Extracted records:

---*---

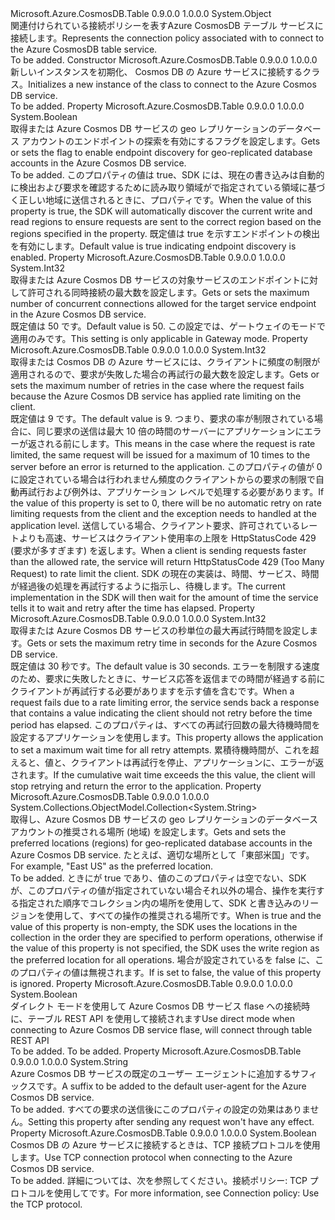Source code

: <Type Name="TableConnectionPolicy" FullName="Microsoft.Azure.CosmosDB.Table.TableConnectionPolicy">
  <TypeSignature Language="C#" Value="public sealed class TableConnectionPolicy" />
  <TypeSignature Language="ILAsm" Value=".class public auto ansi sealed beforefieldinit TableConnectionPolicy extends System.Object" />
  <TypeSignature Language="DocId" Value="T:Microsoft.Azure.CosmosDB.Table.TableConnectionPolicy" />
  <TypeSignature Language="VB.NET" Value="Public NotInheritable Class TableConnectionPolicy" />
  <TypeSignature Language="F#" Value="type TableConnectionPolicy = class" />
  <AssemblyInfo>
    <AssemblyName>Microsoft.Azure.CosmosDB.Table</AssemblyName>
    <AssemblyVersion>0.9.0.0</AssemblyVersion>
    <AssemblyVersion>1.0.0.0</AssemblyVersion>
  </AssemblyInfo>
  <Base>
    <BaseTypeName>System.Object</BaseTypeName>
  </Base>
  <Interfaces />
  <Docs>
    <summary>
            <span data-ttu-id="fc7ea-101">関連付けられている接続ポリシーを表す<see cref="T:Microsoft.Azure.CosmosDB.Table.CloudTable" />Azure CosmosDB テーブル サービスに接続します。</span><span class="sxs-lookup"><span data-stu-id="fc7ea-101">Represents the connection policy associated with <see cref="T:Microsoft.Azure.CosmosDB.Table.CloudTable" /> to connect to the Azure CosmosDB table service.</span></span>
            </summary>
    <remarks>To be added.</remarks>
  </Docs>
  <Members>
    <Member MemberName=".ctor">
      <MemberSignature Language="C#" Value="public TableConnectionPolicy ();" />
      <MemberSignature Language="ILAsm" Value=".method public hidebysig specialname rtspecialname instance void .ctor() cil managed" />
      <MemberSignature Language="DocId" Value="M:Microsoft.Azure.CosmosDB.Table.TableConnectionPolicy.#ctor" />
      <MemberSignature Language="VB.NET" Value="Public Sub New ()" />
      <MemberType>Constructor</MemberType>
      <AssemblyInfo>
        <AssemblyName>Microsoft.Azure.CosmosDB.Table</AssemblyName>
        <AssemblyVersion>0.9.0.0</AssemblyVersion>
        <AssemblyVersion>1.0.0.0</AssemblyVersion>
      </AssemblyInfo>
      <Parameters />
      <Docs>
        <summary>
            <span data-ttu-id="fc7ea-102">新しいインスタンスを初期化、 <see cref="T:Microsoft.Azure.CosmosDB.Table.TableConnectionPolicy" /> Cosmos DB の Azure サービスに接続するクラス。</span><span class="sxs-lookup"><span data-stu-id="fc7ea-102">Initializes a new instance of the <see cref="T:Microsoft.Azure.CosmosDB.Table.TableConnectionPolicy" /> class to connect to the Azure Cosmos DB service.</span></span>
            </summary>
        <remarks>To be added.</remarks>
      </Docs>
    </Member>
    <Member MemberName="EnableEndpointDiscovery">
      <MemberSignature Language="C#" Value="public bool EnableEndpointDiscovery { get; set; }" />
      <MemberSignature Language="ILAsm" Value=".property instance bool EnableEndpointDiscovery" />
      <MemberSignature Language="DocId" Value="P:Microsoft.Azure.CosmosDB.Table.TableConnectionPolicy.EnableEndpointDiscovery" />
      <MemberSignature Language="VB.NET" Value="Public Property EnableEndpointDiscovery As Boolean" />
      <MemberSignature Language="F#" Value="member this.EnableEndpointDiscovery : bool with get, set" Usage="Microsoft.Azure.CosmosDB.Table.TableConnectionPolicy.EnableEndpointDiscovery" />
      <MemberType>Property</MemberType>
      <AssemblyInfo>
        <AssemblyName>Microsoft.Azure.CosmosDB.Table</AssemblyName>
        <AssemblyVersion>0.9.0.0</AssemblyVersion>
        <AssemblyVersion>1.0.0.0</AssemblyVersion>
      </AssemblyInfo>
      <ReturnValue>
        <ReturnType>System.Boolean</ReturnType>
      </ReturnValue>
      <Docs>
        <summary>
            <span data-ttu-id="fc7ea-103">取得または Azure Cosmos DB サービスの geo レプリケーションのデータベース アカウントのエンドポイントの探索を有効にするフラグを設定します。</span><span class="sxs-lookup"><span data-stu-id="fc7ea-103">Gets or sets the flag to enable endpoint discovery for geo-replicated database accounts in the Azure Cosmos DB service.</span></span>
            </summary>
        <value>To be added.</value>
        <remarks>
            <span data-ttu-id="fc7ea-104">このプロパティの値は true、SDK には、現在の書き込みは自動的に検出および要求を確認するために読み取り領域がで指定されている領域に基づく正しい地域に送信されるときに、<see cref="P:Microsoft.Azure.CosmosDB.Table.TableConnectionPolicy.PreferredLocations" />プロパティです。</span><span class="sxs-lookup"><span data-stu-id="fc7ea-104">When the value of this property is true, the SDK will automatically discover the current write and read regions to ensure requests are sent to the correct region based on the regions specified in the <see cref="P:Microsoft.Azure.CosmosDB.Table.TableConnectionPolicy.PreferredLocations" /> property.</span></span>
            <span data-ttu-id="fc7ea-105"><value>既定値は true を示すエンドポイントの検出を有効にします。</value></span><span class="sxs-lookup"><span data-stu-id="fc7ea-105"><value>Default value is true indicating endpoint discovery is enabled.</value></span></span></remarks>
      </Docs>
    </Member>
    <Member MemberName="MaxConnectionLimit">
      <MemberSignature Language="C#" Value="public int MaxConnectionLimit { get; set; }" />
      <MemberSignature Language="ILAsm" Value=".property instance int32 MaxConnectionLimit" />
      <MemberSignature Language="DocId" Value="P:Microsoft.Azure.CosmosDB.Table.TableConnectionPolicy.MaxConnectionLimit" />
      <MemberSignature Language="VB.NET" Value="Public Property MaxConnectionLimit As Integer" />
      <MemberSignature Language="F#" Value="member this.MaxConnectionLimit : int with get, set" Usage="Microsoft.Azure.CosmosDB.Table.TableConnectionPolicy.MaxConnectionLimit" />
      <MemberType>Property</MemberType>
      <AssemblyInfo>
        <AssemblyName>Microsoft.Azure.CosmosDB.Table</AssemblyName>
        <AssemblyVersion>0.9.0.0</AssemblyVersion>
        <AssemblyVersion>1.0.0.0</AssemblyVersion>
      </AssemblyInfo>
      <ReturnValue>
        <ReturnType>System.Int32</ReturnType>
      </ReturnValue>
      <Docs>
        <summary>
            <span data-ttu-id="fc7ea-106">取得または Azure Cosmos DB サービスの対象サービスのエンドポイントに対して許可される同時接続の最大数を設定します。</span><span class="sxs-lookup"><span data-stu-id="fc7ea-106">Gets or sets the maximum number of concurrent connections allowed for the target service endpoint in the Azure Cosmos DB service.</span></span>
            </summary>
        <value><span data-ttu-id="fc7ea-107">既定値は 50 です。</span><span class="sxs-lookup"><span data-stu-id="fc7ea-107">Default value is 50.</span></span></value>
        <remarks>
            <span data-ttu-id="fc7ea-108">この設定では、ゲートウェイのモードで適用のみです。</span><span class="sxs-lookup"><span data-stu-id="fc7ea-108">This setting is only applicable in Gateway mode.</span></span>
            </remarks>
      </Docs>
    </Member>
    <Member MemberName="MaxRetryAttemptsOnThrottledRequests">
      <MemberSignature Language="C#" Value="public int MaxRetryAttemptsOnThrottledRequests { get; set; }" />
      <MemberSignature Language="ILAsm" Value=".property instance int32 MaxRetryAttemptsOnThrottledRequests" />
      <MemberSignature Language="DocId" Value="P:Microsoft.Azure.CosmosDB.Table.TableConnectionPolicy.MaxRetryAttemptsOnThrottledRequests" />
      <MemberSignature Language="VB.NET" Value="Public Property MaxRetryAttemptsOnThrottledRequests As Integer" />
      <MemberSignature Language="F#" Value="member this.MaxRetryAttemptsOnThrottledRequests : int with get, set" Usage="Microsoft.Azure.CosmosDB.Table.TableConnectionPolicy.MaxRetryAttemptsOnThrottledRequests" />
      <MemberType>Property</MemberType>
      <AssemblyInfo>
        <AssemblyName>Microsoft.Azure.CosmosDB.Table</AssemblyName>
        <AssemblyVersion>0.9.0.0</AssemblyVersion>
        <AssemblyVersion>1.0.0.0</AssemblyVersion>
      </AssemblyInfo>
      <ReturnValue>
        <ReturnType>System.Int32</ReturnType>
      </ReturnValue>
      <Docs>
        <summary>
            <span data-ttu-id="fc7ea-109">取得または Cosmos DB の Azure サービスには、クライアントに頻度の制限が適用されるので、要求が失敗した場合の再試行の最大数を設定します。</span><span class="sxs-lookup"><span data-stu-id="fc7ea-109">Gets or sets the maximum number of retries in the case where the request fails because the Azure Cosmos DB service has applied rate limiting on the client.</span></span>
            </summary>
        <value>
            <span data-ttu-id="fc7ea-110">既定値は 9 です。</span><span class="sxs-lookup"><span data-stu-id="fc7ea-110">The default value is 9.</span></span> <span data-ttu-id="fc7ea-111">つまり、要求の率が制限されている場合に、同じ要求の送信は最大 10 倍の時間のサーバーにアプリケーションにエラーが返される前にします。</span><span class="sxs-lookup"><span data-stu-id="fc7ea-111">This means in the case where the request is rate limited, the same request will be issued for a maximum of 10 times to the server before an error is returned to the application.</span></span> <span data-ttu-id="fc7ea-112">このプロパティの値が 0 に設定されている場合は行われません頻度のクライアントからの要求の制限で自動再試行および例外は、アプリケーション レベルで処理する必要があります。</span><span class="sxs-lookup"><span data-stu-id="fc7ea-112">If the value of this property is set to 0, there will be no automatic retry on rate limiting requests from the client and the exception needs to handled at the application level.</span></span> 
            </value>
        <remarks>
          <para>
            <span data-ttu-id="fc7ea-113">送信している場合、クライアント要求、許可されているレートよりも高速、サービスはクライアント使用率の上限を HttpStatusCode 429 (要求が多すぎます) を返します。</span><span class="sxs-lookup"><span data-stu-id="fc7ea-113">When a client is sending requests faster than the allowed rate, the service will return HttpStatusCode 429 (Too Many Request) to rate limit the client.</span></span> <span data-ttu-id="fc7ea-114">SDK の現在の実装は、時間、サービス、時間が経過後の処理を再試行するように指示し、待機します。</span><span class="sxs-lookup"><span data-stu-id="fc7ea-114">The current implementation in the SDK will then wait for the amount of time the service tells it to wait and retry after the time has elapsed.</span></span>  
            </para>
        </remarks>
      </Docs>
    </Member>
    <Member MemberName="MaxRetryWaitTimeInSeconds">
      <MemberSignature Language="C#" Value="public int MaxRetryWaitTimeInSeconds { get; set; }" />
      <MemberSignature Language="ILAsm" Value=".property instance int32 MaxRetryWaitTimeInSeconds" />
      <MemberSignature Language="DocId" Value="P:Microsoft.Azure.CosmosDB.Table.TableConnectionPolicy.MaxRetryWaitTimeInSeconds" />
      <MemberSignature Language="VB.NET" Value="Public Property MaxRetryWaitTimeInSeconds As Integer" />
      <MemberSignature Language="F#" Value="member this.MaxRetryWaitTimeInSeconds : int with get, set" Usage="Microsoft.Azure.CosmosDB.Table.TableConnectionPolicy.MaxRetryWaitTimeInSeconds" />
      <MemberType>Property</MemberType>
      <AssemblyInfo>
        <AssemblyName>Microsoft.Azure.CosmosDB.Table</AssemblyName>
        <AssemblyVersion>0.9.0.0</AssemblyVersion>
        <AssemblyVersion>1.0.0.0</AssemblyVersion>
      </AssemblyInfo>
      <ReturnValue>
        <ReturnType>System.Int32</ReturnType>
      </ReturnValue>
      <Docs>
        <summary>
            <span data-ttu-id="fc7ea-115">取得または Azure Cosmos DB サービスの秒単位の最大再試行時間を設定します。</span><span class="sxs-lookup"><span data-stu-id="fc7ea-115">Gets or sets the maximum retry time in seconds for the Azure Cosmos DB service.</span></span>
            </summary>
        <value>
            <span data-ttu-id="fc7ea-116">既定値は 30 秒です。</span><span class="sxs-lookup"><span data-stu-id="fc7ea-116">The default value is 30 seconds.</span></span> 
            </value>
        <remarks>
          <para>
            <span data-ttu-id="fc7ea-117">エラーを制限する速度のため、要求に失敗したときに、サービス応答を返信までの時間が経過する前にクライアントが再試行する必要がありますを示す値を含むです。</span><span class="sxs-lookup"><span data-stu-id="fc7ea-117">When a request fails due to a rate limiting error, the service sends back a response that contains a value indicating the client should not retry before the time period has elapsed.</span></span> <span data-ttu-id="fc7ea-118">このプロパティは、すべての再試行回数の最大待機時間を設定するアプリケーションを使用します。</span><span class="sxs-lookup"><span data-stu-id="fc7ea-118">This property allows the application to set a maximum wait time for all retry attempts.</span></span>
            <span data-ttu-id="fc7ea-119">累積待機時間が、これを超えると、値と、クライアントは再試行を停止、アプリケーションに、エラーが返されます。</span><span class="sxs-lookup"><span data-stu-id="fc7ea-119">If the cumulative wait time exceeds the this value, the client will stop retrying and return the error to the application.</span></span>
            </para>
        </remarks>
      </Docs>
    </Member>
    <Member MemberName="PreferredLocations">
      <MemberSignature Language="C#" Value="public System.Collections.ObjectModel.Collection&lt;string&gt; PreferredLocations { get; }" />
      <MemberSignature Language="ILAsm" Value=".property instance class System.Collections.ObjectModel.Collection`1&lt;string&gt; PreferredLocations" />
      <MemberSignature Language="DocId" Value="P:Microsoft.Azure.CosmosDB.Table.TableConnectionPolicy.PreferredLocations" />
      <MemberSignature Language="VB.NET" Value="Public ReadOnly Property PreferredLocations As Collection(Of String)" />
      <MemberSignature Language="F#" Value="member this.PreferredLocations : System.Collections.ObjectModel.Collection&lt;string&gt;" Usage="Microsoft.Azure.CosmosDB.Table.TableConnectionPolicy.PreferredLocations" />
      <MemberType>Property</MemberType>
      <AssemblyInfo>
        <AssemblyName>Microsoft.Azure.CosmosDB.Table</AssemblyName>
        <AssemblyVersion>0.9.0.0</AssemblyVersion>
        <AssemblyVersion>1.0.0.0</AssemblyVersion>
      </AssemblyInfo>
      <ReturnValue>
        <ReturnType>System.Collections.ObjectModel.Collection&lt;System.String&gt;</ReturnType>
      </ReturnValue>
      <Docs>
        <summary>
            <span data-ttu-id="fc7ea-120">取得し、Azure Cosmos DB サービスの geo レプリケーションのデータベース アカウントの推奨される場所 (地域) を設定します。</span><span class="sxs-lookup"><span data-stu-id="fc7ea-120">Gets and sets the preferred locations (regions) for geo-replicated database accounts in the Azure Cosmos DB service.</span></span> <span data-ttu-id="fc7ea-121">たとえば、適切な場所として「東部米国」です。</span><span class="sxs-lookup"><span data-stu-id="fc7ea-121">For example, "East US" as the preferred location.</span></span>
            </summary>
        <value>To be added.</value>
        <remarks>
          <para>
            <span data-ttu-id="fc7ea-122">ときに<see cref="P:Microsoft.Azure.CosmosDB.Table.TableConnectionPolicy.EnableEndpointDiscovery" />が true であり、値のこのプロパティは空でない、SDK が、このプロパティの値が指定されていない場合それ以外の場合、操作を実行する指定された順序でコレクション内の場所を使用して、SDK と書き込みのリージョンを使用して、すべての操作の推奨される場所です。</span><span class="sxs-lookup"><span data-stu-id="fc7ea-122">When <see cref="P:Microsoft.Azure.CosmosDB.Table.TableConnectionPolicy.EnableEndpointDiscovery" /> is true and the value of this property is non-empty, the SDK uses the locations in the collection in the order they are specified to perform operations, otherwise if the value of this property is not specified, the SDK uses the write region as the preferred location for all operations.</span></span>
            </para>
          <para>
            <span data-ttu-id="fc7ea-123">場合<see cref="P:Microsoft.Azure.CosmosDB.Table.TableConnectionPolicy.EnableEndpointDiscovery" />が設定されているを false に、このプロパティの値は無視されます。</span><span class="sxs-lookup"><span data-stu-id="fc7ea-123">If <see cref="P:Microsoft.Azure.CosmosDB.Table.TableConnectionPolicy.EnableEndpointDiscovery" /> is set to false, the value of this property is ignored.</span></span> 
            </para>
        </remarks>
      </Docs>
    </Member>
    <Member MemberName="UseDirectMode">
      <MemberSignature Language="C#" Value="public bool UseDirectMode { get; set; }" />
      <MemberSignature Language="ILAsm" Value=".property instance bool UseDirectMode" />
      <MemberSignature Language="DocId" Value="P:Microsoft.Azure.CosmosDB.Table.TableConnectionPolicy.UseDirectMode" />
      <MemberSignature Language="VB.NET" Value="Public Property UseDirectMode As Boolean" />
      <MemberSignature Language="F#" Value="member this.UseDirectMode : bool with get, set" Usage="Microsoft.Azure.CosmosDB.Table.TableConnectionPolicy.UseDirectMode" />
      <MemberType>Property</MemberType>
      <AssemblyInfo>
        <AssemblyName>Microsoft.Azure.CosmosDB.Table</AssemblyName>
        <AssemblyVersion>0.9.0.0</AssemblyVersion>
        <AssemblyVersion>1.0.0.0</AssemblyVersion>
      </AssemblyInfo>
      <ReturnValue>
        <ReturnType>System.Boolean</ReturnType>
      </ReturnValue>
      <Docs>
        <summary>
            <span data-ttu-id="fc7ea-124">ダイレクト モードを使用して Azure Cosmos DB サービス flase への接続時に、テーブル REST API を使用して接続されます</span><span class="sxs-lookup"><span data-stu-id="fc7ea-124">Use direct mode when connecting to Azure Cosmos DB service flase, will connect through table REST API</span></span> 
            </summary>
        <value>To be added.</value>
        <remarks>To be added.</remarks>
      </Docs>
    </Member>
    <Member MemberName="UserAgentSuffix">
      <MemberSignature Language="C#" Value="public string UserAgentSuffix { get; set; }" />
      <MemberSignature Language="ILAsm" Value=".property instance string UserAgentSuffix" />
      <MemberSignature Language="DocId" Value="P:Microsoft.Azure.CosmosDB.Table.TableConnectionPolicy.UserAgentSuffix" />
      <MemberSignature Language="VB.NET" Value="Public Property UserAgentSuffix As String" />
      <MemberSignature Language="F#" Value="member this.UserAgentSuffix : string with get, set" Usage="Microsoft.Azure.CosmosDB.Table.TableConnectionPolicy.UserAgentSuffix" />
      <MemberType>Property</MemberType>
      <AssemblyInfo>
        <AssemblyName>Microsoft.Azure.CosmosDB.Table</AssemblyName>
        <AssemblyVersion>0.9.0.0</AssemblyVersion>
        <AssemblyVersion>1.0.0.0</AssemblyVersion>
      </AssemblyInfo>
      <ReturnValue>
        <ReturnType>System.String</ReturnType>
      </ReturnValue>
      <Docs>
        <summary>
            <span data-ttu-id="fc7ea-125">Azure Cosmos DB サービスの既定のユーザー エージェントに追加するサフィックスです。</span><span class="sxs-lookup"><span data-stu-id="fc7ea-125">A suffix to be added to the default user-agent for the Azure Cosmos DB service.</span></span>
            </summary>
        <value>To be added.</value>
        <remarks>
            <span data-ttu-id="fc7ea-126">すべての要求の送信後にこのプロパティの設定の効果はありません。</span><span class="sxs-lookup"><span data-stu-id="fc7ea-126">Setting this property after sending any request won't have any effect.</span></span>
            </remarks>
      </Docs>
    </Member>
    <Member MemberName="UseTcpProtocol">
      <MemberSignature Language="C#" Value="public bool UseTcpProtocol { get; set; }" />
      <MemberSignature Language="ILAsm" Value=".property instance bool UseTcpProtocol" />
      <MemberSignature Language="DocId" Value="P:Microsoft.Azure.CosmosDB.Table.TableConnectionPolicy.UseTcpProtocol" />
      <MemberSignature Language="VB.NET" Value="Public Property UseTcpProtocol As Boolean" />
      <MemberSignature Language="F#" Value="member this.UseTcpProtocol : bool with get, set" Usage="Microsoft.Azure.CosmosDB.Table.TableConnectionPolicy.UseTcpProtocol" />
      <MemberType>Property</MemberType>
      <AssemblyInfo>
        <AssemblyName>Microsoft.Azure.CosmosDB.Table</AssemblyName>
        <AssemblyVersion>0.9.0.0</AssemblyVersion>
        <AssemblyVersion>1.0.0.0</AssemblyVersion>
      </AssemblyInfo>
      <ReturnValue>
        <ReturnType>System.Boolean</ReturnType>
      </ReturnValue>
      <Docs>
        <summary>
            <span data-ttu-id="fc7ea-127">Cosmos DB の Azure サービスに接続するときは、TCP 接続プロトコルを使用します。</span><span class="sxs-lookup"><span data-stu-id="fc7ea-127">Use TCP connection protocol when connecting to the Azure Cosmos DB service.</span></span>
            </summary>
        <value>To be added.</value>
        <remarks>
            <span data-ttu-id="fc7ea-128">詳細については、次を参照してください。<see href="https://docs.microsoft.com/en-us/azure/documentdb/documentdb-performance-tips#use-tcp">接続ポリシー: TCP プロトコルを使用して</see>です。</span><span class="sxs-lookup"><span data-stu-id="fc7ea-128">For more information, see <see href="https://docs.microsoft.com/en-us/azure/documentdb/documentdb-performance-tips#use-tcp">Connection policy: Use the TCP protocol</see>.</span></span>
            </remarks>
      </Docs>
    </Member>
  </Members>
</Type>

---*---

Throughout the data above, count the lines in which the word "sealed" occurs; supply the number alone.

2